Mestre em transporte e trânsito, o engenheiro Paulo Rogério Monteiro critica as duas proposições: "É o mesmo que a Polícia Militar avisar onde tem blitz. O radar simplesmente fiscaliza o cumprimento de uma regulamentação que deve ser obedecida em qualquer ponto da via. Essas medidas favorecem os infratores. São atitudes extremamente demagógicas e populistas", afirma. A BHTrans não comentou as proposições.

Ponto crítico
A promulgação de projetos considerados inconstitucionais é útil?

 (Juarez Rodrigues/EM/D.A Press)
L éo Burguês, presidente da Câmara Municipal

SIM

Muitas vezes, a Câmara promulga uma lei para forçar a discussão, como foi o caso do uso do cinto de segurança e da municipalização do Anel Rodoviário. Temos o voto e a voz para fazer valer a vontade do cidadão de BH. Talvez não seja prioridade para uns, mas é de extrema importância para um número pequeno de pessoas, o que torna um tema não menos importante. Muitos criticam os nomes das ruas. Para quem não tem endereço e não pode ter comprovante de residência é grave. As leis serão promulgadas e a expectativa é de que sejam cumpridas. Caso alguém tenha entendimento contrário, cabe à Justiça dar a decisão final.

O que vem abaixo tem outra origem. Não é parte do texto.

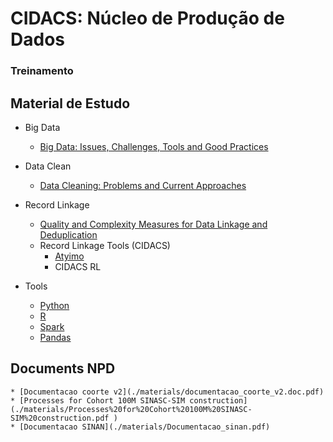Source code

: # CIDACS: Núcleo de Produção de Dados
### Treinamento

## Material de Estudo

- Big Data
    * [Big Data: Issues, Challenges, Tools and Good
Practices](http://www.stat.purdue.edu/~doerge/BIOINFORM.D/SPRING16/KatalWazidGoudar_2013.pdf)
- Data Clean
    * [Data Cleaning: Problems and Current Approaches](https://s3.amazonaws.com/academia.edu.documents/41858217/A00DEC-CD.pdf?AWSAccessKeyId=AKIAIWOWYYGZ2Y53UL3A&Expires=1538407011&Signature=yo7M3GF2KCUY7TRkjKCllpdc4VU%3D&response-content-disposition=inline%3B%20filename%3DAutomatically_extracting_structure_from.pdf#page=5)
- Record Linkage
    * [Quality and Complexity Measures for Data Linkage and Deduplication](https://core.ac.uk/download/pdf/23799032.pdf)
    - Record Linkage Tools (CIDACS)
        - [Atyimo](https://cidacs.bahia.fiocruz.br/wp-content/uploads/2018/04/08293793.pdf)
        - CIDACS RL

- Tools
    - [Python](https://www.python.org/)
    - [R](https://www.r-project.org)
    - [Spark](http://spark.apache.org/)
    - [Pandas](https://pandas.pydata.org/)

## Documents NPD
	* [Documentacao coorte v2](./materials/documentacao_coorte_v2.doc.pdf)
	* [Processes for Cohort 100M SINASC-SIM construction](./materials/Processes%20for%20Cohort%20100M%20SINASC-SIM%20construction.pdf )
	* [Documentacao SINAN](./materials/Documentacao_sinan.pdf)
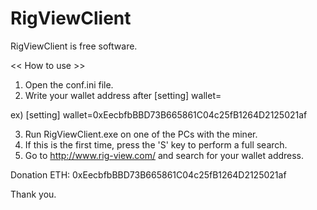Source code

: # RigViewClient
RigViewClient is free software.

<< How to use >>

1. Open the conf.ini file.
2. Write your wallet address after [setting] wallet=

ex)
[setting]
wallet=0xEecbfbBBD73B665861C04c25fB1264D2125021af

3. Run RigViewClient.exe on one of the PCs with the miner.
4. If this is the first time, press the 'S' key to perform a full search.
5. Go to http://www.rig-view.com/ and search for your wallet address.

Donation ETH: 0xEecbfbBBD73B665861C04c25fB1264D2125021af

Thank you.
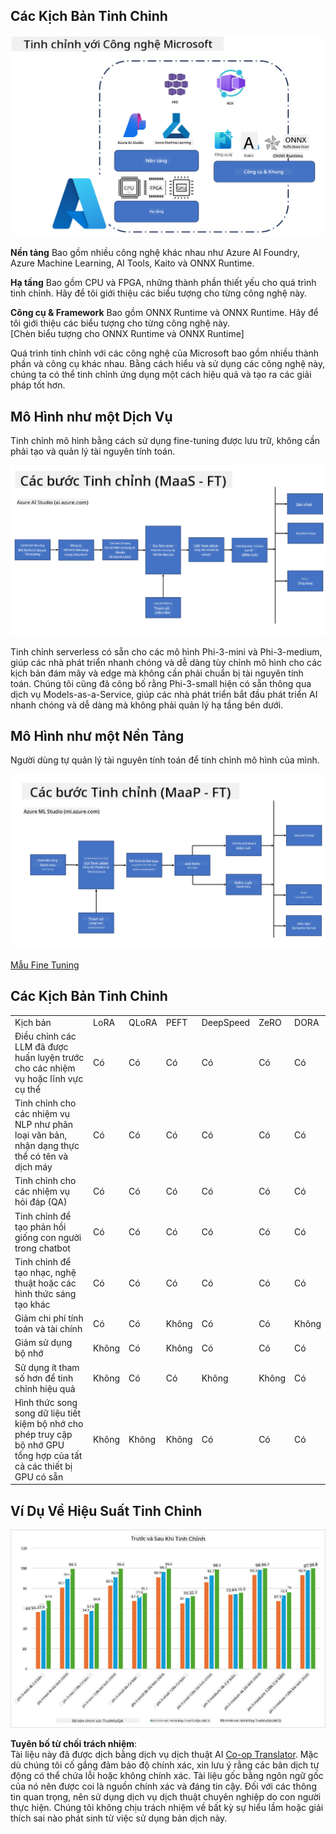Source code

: <!--
CO_OP_TRANSLATOR_METADATA:
{
  "original_hash": "cb5648935f63edc17e95ce38f23adc32",
  "translation_date": "2025-07-17T08:28:37+00:00",
  "source_file": "md/03.FineTuning/FineTuning_Scenarios.md",
  "language_code": "vi"
}
-->
## Các Kịch Bản Tinh Chỉnh

![FineTuning with MS Services](../../../../translated_images/FinetuningwithMS.3d0cec8ae693e094c38c72575e63f2c9bf1cf980ab90f1388e102709f9c979e5.vi.png)

**Nền tảng** Bao gồm nhiều công nghệ khác nhau như Azure AI Foundry, Azure Machine Learning, AI Tools, Kaito và ONNX Runtime.

**Hạ tầng** Bao gồm CPU và FPGA, những thành phần thiết yếu cho quá trình tinh chỉnh. Hãy để tôi giới thiệu các biểu tượng cho từng công nghệ này.

**Công cụ & Framework** Bao gồm ONNX Runtime và ONNX Runtime. Hãy để tôi giới thiệu các biểu tượng cho từng công nghệ này.  
[Chèn biểu tượng cho ONNX Runtime và ONNX Runtime]

Quá trình tinh chỉnh với các công nghệ của Microsoft bao gồm nhiều thành phần và công cụ khác nhau. Bằng cách hiểu và sử dụng các công nghệ này, chúng ta có thể tinh chỉnh ứng dụng một cách hiệu quả và tạo ra các giải pháp tốt hơn.

## Mô Hình như một Dịch Vụ

Tinh chỉnh mô hình bằng cách sử dụng fine-tuning được lưu trữ, không cần phải tạo và quản lý tài nguyên tính toán.

![MaaS Fine Tuning](../../../../translated_images/MaaSfinetune.3eee4630607aff0d0a137b16ab79ec5977ece923cd1fdd89557a2655c632669d.vi.png)

Tinh chỉnh serverless có sẵn cho các mô hình Phi-3-mini và Phi-3-medium, giúp các nhà phát triển nhanh chóng và dễ dàng tùy chỉnh mô hình cho các kịch bản đám mây và edge mà không cần phải chuẩn bị tài nguyên tính toán. Chúng tôi cũng đã công bố rằng Phi-3-small hiện có sẵn thông qua dịch vụ Models-as-a-Service, giúp các nhà phát triển bắt đầu phát triển AI nhanh chóng và dễ dàng mà không phải quản lý hạ tầng bên dưới.

## Mô Hình như một Nền Tảng

Người dùng tự quản lý tài nguyên tính toán để tinh chỉnh mô hình của mình.

![Maap Fine Tuning](../../../../translated_images/MaaPFinetune.fd3829c1122f5d1c4a6a91593ebc348548410e162acda34f18034384e3b3816a.vi.png)

[Mẫu Fine Tuning](https://github.com/Azure/azureml-examples/blob/main/sdk/python/foundation-models/system/finetune/chat-completion/chat-completion.ipynb)

## Các Kịch Bản Tinh Chỉnh

| | | | | | | |
|-|-|-|-|-|-|-|
|Kịch bản|LoRA|QLoRA|PEFT|DeepSpeed|ZeRO|DORA|
|Điều chỉnh các LLM đã được huấn luyện trước cho các nhiệm vụ hoặc lĩnh vực cụ thể|Có|Có|Có|Có|Có|Có|
|Tinh chỉnh cho các nhiệm vụ NLP như phân loại văn bản, nhận dạng thực thể có tên và dịch máy|Có|Có|Có|Có|Có|Có|
|Tinh chỉnh cho các nhiệm vụ hỏi đáp (QA)|Có|Có|Có|Có|Có|Có|
|Tinh chỉnh để tạo phản hồi giống con người trong chatbot|Có|Có|Có|Có|Có|Có|
|Tinh chỉnh để tạo nhạc, nghệ thuật hoặc các hình thức sáng tạo khác|Có|Có|Có|Có|Có|Có|
|Giảm chi phí tính toán và tài chính|Có|Có|Không|Có|Có|Không|
|Giảm sử dụng bộ nhớ|Không|Có|Không|Có|Có|Có|
|Sử dụng ít tham số hơn để tinh chỉnh hiệu quả|Không|Có|Có|Không|Không|Có|
|Hình thức song song dữ liệu tiết kiệm bộ nhớ cho phép truy cập bộ nhớ GPU tổng hợp của tất cả các thiết bị GPU có sẵn|Không|Không|Không|Có|Có|Có|

## Ví Dụ Về Hiệu Suất Tinh Chỉnh

![Finetuning Performance](../../../../translated_images/Finetuningexamples.a9a41214f8f5afc186adb16a413b1c17e2f43a89933ba95feb5aee84b0b24add.vi.png)

**Tuyên bố từ chối trách nhiệm**:  
Tài liệu này đã được dịch bằng dịch vụ dịch thuật AI [Co-op Translator](https://github.com/Azure/co-op-translator). Mặc dù chúng tôi cố gắng đảm bảo độ chính xác, xin lưu ý rằng các bản dịch tự động có thể chứa lỗi hoặc không chính xác. Tài liệu gốc bằng ngôn ngữ gốc của nó nên được coi là nguồn chính xác và đáng tin cậy. Đối với các thông tin quan trọng, nên sử dụng dịch vụ dịch thuật chuyên nghiệp do con người thực hiện. Chúng tôi không chịu trách nhiệm về bất kỳ sự hiểu lầm hoặc giải thích sai nào phát sinh từ việc sử dụng bản dịch này.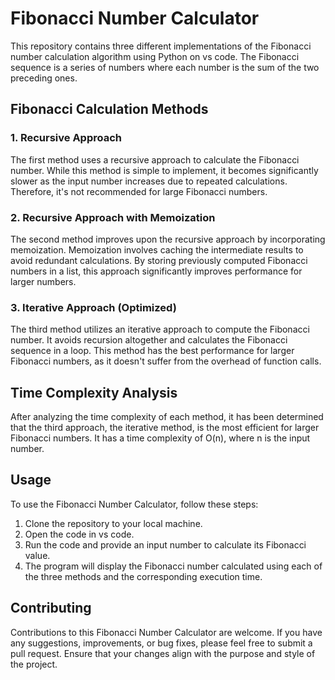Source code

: # Fibonacci Number Calculator

This repository contains three different implementations of the Fibonacci number calculation algorithm using Python on vs code. The Fibonacci sequence is a series of numbers where each number is the sum of the two preceding ones.

## Fibonacci Calculation Methods

### 1. Recursive Approach

The first method uses a recursive approach to calculate the Fibonacci number. While this method is simple to implement, it becomes significantly slower as the input number increases due to repeated calculations. Therefore, it's not recommended for large Fibonacci numbers.

### 2. Recursive Approach with Memoization

The second method improves upon the recursive approach by incorporating memoization. Memoization involves caching the intermediate results to avoid redundant calculations. By storing previously computed Fibonacci numbers in a list, this approach significantly improves performance for larger numbers.

### 3. Iterative Approach (Optimized)

The third method utilizes an iterative approach to compute the Fibonacci number. It avoids recursion altogether and calculates the Fibonacci sequence in a loop. This method has the best performance for larger Fibonacci numbers, as it doesn't suffer from the overhead of function calls.

## Time Complexity Analysis

After analyzing the time complexity of each method, it has been determined that the third approach, the iterative method, is the most efficient for larger Fibonacci numbers. It has a time complexity of O(n), where n is the input number.

## Usage

To use the Fibonacci Number Calculator, follow these steps:

1. Clone the repository to your local machine.
2. Open the code in vs code.
3. Run the code and provide an input number to calculate its Fibonacci value.
4. The program will display the Fibonacci number calculated using each of the three methods and the corresponding execution time.


## Contributing

Contributions to this Fibonacci Number Calculator are welcome. If you have any suggestions, improvements, or bug fixes, please feel free to submit a pull request. Ensure that your changes align with the purpose and style of the project.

 (Juarez Rodrigues/EM/D.A Press)
Marco A. Rezende, procurador-geral do município

NÃO


Regra geral, os vetos ocorrem por inconstitucionalidade, quando uma lei municipal repete o que já trata lei federal, sem inovar, por exemplo. Depois de promulgada, a prefeitura pode entrar com ação de inconstitucionalidade. Mas não necessariamente recorremos a isso, pois muitas vezes a lei não tem aplicação possível, nem pega. É muito ruim termos leis inconstitucionais. Priorizamos, contudo, as que podem criar inconveniência para as pessoas. A Câmara está dentro de suas atribuições, cada um cumpre o seu papel. Mas há disposições que são competências municipais, como o trânsito, que é regulado pela BHTrans.